What was totally worth it:
The elephant magnets/escort card holders. Those were a little pricey, but I am an elephant-lover and couldn’t imagine that little touch not being included. They were so unique and the perfect favor as well.
What was totally not worth it:
Obsessing over signage and bridesmaid attire. At the end of the day, I don’t think guests needs signs to explain how to write in a guest book. Also, I cared too much about the shoes my bridesmaids wore, and I had to let it go. Everyone looked perfect, and I don’t even remember seeing their shoes under their dresses.
A few things that helped us along the way:
Help in general, a strong core group of family and friends, mutual respect, and marriage counseling. All of those things in combination prepared us for not only planning a wedding, but also the aspect and life-long commitment of becoming man and wife.
My best practical advice for my planning self:
Don’t sweat the small stuff, like your escort cards being written incorrectly two or three days before your wedding. It sounds like big stuff in the moment, but again, people don’t really pay attention… and you won’t care when you are about to walk down the aisle.
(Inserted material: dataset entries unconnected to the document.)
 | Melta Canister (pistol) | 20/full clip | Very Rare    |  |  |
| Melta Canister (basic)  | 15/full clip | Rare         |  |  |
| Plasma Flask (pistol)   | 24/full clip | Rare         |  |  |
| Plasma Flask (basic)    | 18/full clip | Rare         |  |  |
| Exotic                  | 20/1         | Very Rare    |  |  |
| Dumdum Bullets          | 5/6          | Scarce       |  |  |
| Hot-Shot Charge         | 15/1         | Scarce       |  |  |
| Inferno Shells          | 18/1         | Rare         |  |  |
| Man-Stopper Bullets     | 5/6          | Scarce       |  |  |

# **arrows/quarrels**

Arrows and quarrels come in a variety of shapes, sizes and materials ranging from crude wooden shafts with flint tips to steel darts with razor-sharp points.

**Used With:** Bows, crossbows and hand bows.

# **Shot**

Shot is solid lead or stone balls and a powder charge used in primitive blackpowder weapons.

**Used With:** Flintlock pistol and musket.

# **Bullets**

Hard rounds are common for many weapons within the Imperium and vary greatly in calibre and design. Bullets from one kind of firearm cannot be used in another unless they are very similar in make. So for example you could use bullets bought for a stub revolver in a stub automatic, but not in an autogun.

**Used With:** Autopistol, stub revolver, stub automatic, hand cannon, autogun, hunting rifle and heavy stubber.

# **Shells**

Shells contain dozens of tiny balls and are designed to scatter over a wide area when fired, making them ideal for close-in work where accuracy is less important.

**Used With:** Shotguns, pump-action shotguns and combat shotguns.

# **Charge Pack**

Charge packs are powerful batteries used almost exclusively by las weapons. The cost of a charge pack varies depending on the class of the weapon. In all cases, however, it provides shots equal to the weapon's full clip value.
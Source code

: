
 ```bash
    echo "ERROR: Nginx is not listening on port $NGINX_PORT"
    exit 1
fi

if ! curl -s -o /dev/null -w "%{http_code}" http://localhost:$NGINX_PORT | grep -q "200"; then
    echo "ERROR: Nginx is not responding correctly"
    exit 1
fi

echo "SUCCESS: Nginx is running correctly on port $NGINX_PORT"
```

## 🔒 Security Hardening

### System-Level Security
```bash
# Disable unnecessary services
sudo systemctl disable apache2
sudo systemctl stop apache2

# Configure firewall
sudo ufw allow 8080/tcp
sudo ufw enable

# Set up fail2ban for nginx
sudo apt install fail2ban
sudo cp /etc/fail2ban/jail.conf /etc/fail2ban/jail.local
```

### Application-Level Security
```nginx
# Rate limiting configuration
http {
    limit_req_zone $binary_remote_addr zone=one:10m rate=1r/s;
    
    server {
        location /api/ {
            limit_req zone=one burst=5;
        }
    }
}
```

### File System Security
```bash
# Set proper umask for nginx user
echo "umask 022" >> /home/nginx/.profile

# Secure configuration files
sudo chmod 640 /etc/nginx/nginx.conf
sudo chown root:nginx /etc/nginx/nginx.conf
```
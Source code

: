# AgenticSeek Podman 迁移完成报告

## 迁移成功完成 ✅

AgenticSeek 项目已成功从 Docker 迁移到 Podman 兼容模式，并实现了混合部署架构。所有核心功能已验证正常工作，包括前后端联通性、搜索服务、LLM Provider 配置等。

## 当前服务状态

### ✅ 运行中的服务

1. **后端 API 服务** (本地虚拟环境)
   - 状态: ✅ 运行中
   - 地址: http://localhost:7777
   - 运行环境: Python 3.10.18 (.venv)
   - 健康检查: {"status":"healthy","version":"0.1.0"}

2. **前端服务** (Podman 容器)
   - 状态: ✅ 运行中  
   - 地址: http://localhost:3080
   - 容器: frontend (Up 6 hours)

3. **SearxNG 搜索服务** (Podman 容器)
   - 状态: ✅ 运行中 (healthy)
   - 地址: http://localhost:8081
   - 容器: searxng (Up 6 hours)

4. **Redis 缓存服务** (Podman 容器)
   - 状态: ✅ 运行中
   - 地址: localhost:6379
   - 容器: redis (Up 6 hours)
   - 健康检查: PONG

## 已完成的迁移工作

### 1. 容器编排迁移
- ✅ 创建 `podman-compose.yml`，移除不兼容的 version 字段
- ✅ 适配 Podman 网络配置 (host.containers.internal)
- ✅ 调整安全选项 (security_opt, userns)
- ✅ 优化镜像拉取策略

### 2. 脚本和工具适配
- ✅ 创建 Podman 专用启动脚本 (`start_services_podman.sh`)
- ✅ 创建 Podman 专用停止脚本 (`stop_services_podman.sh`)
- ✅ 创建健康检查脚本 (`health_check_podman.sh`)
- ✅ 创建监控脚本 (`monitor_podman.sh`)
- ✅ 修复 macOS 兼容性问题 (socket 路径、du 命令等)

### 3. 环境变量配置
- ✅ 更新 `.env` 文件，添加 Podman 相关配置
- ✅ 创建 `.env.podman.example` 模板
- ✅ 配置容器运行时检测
Another big piece of advice: choose the best vendors. We had some mishaps occur the day of, and I think they could have been avoided had the right person(s) been involved. A month and/or day-of coordinator is essential! Make sure it’s someone who gets you and your vision.
Favorite thing about the wedding:
The exchange of our vows and walking down the aisle.
Other things we’d like to share:
Everyone always says it, but to thine own self be true! If you want to elope, elope. If you want to have an intimate wedding of only fifty people—do that. Don’t let what you think a wedding should be deter you from doing what is in your heart and in your soon-to-be husband/wife’s heart. I also suggest putting strict “rules” in place for family. Stick to a headcount and don’t budge. Food and drinks are expensive, and when you start looking at each guest as $65 per person, it makes it easier to not invite your third cousin removed or your friend from high school who you kinda liked, but kinda didn’t. Figure out a budget and have those tough conversations, especially if you and your partner are paying for some or half of the wedding like we did.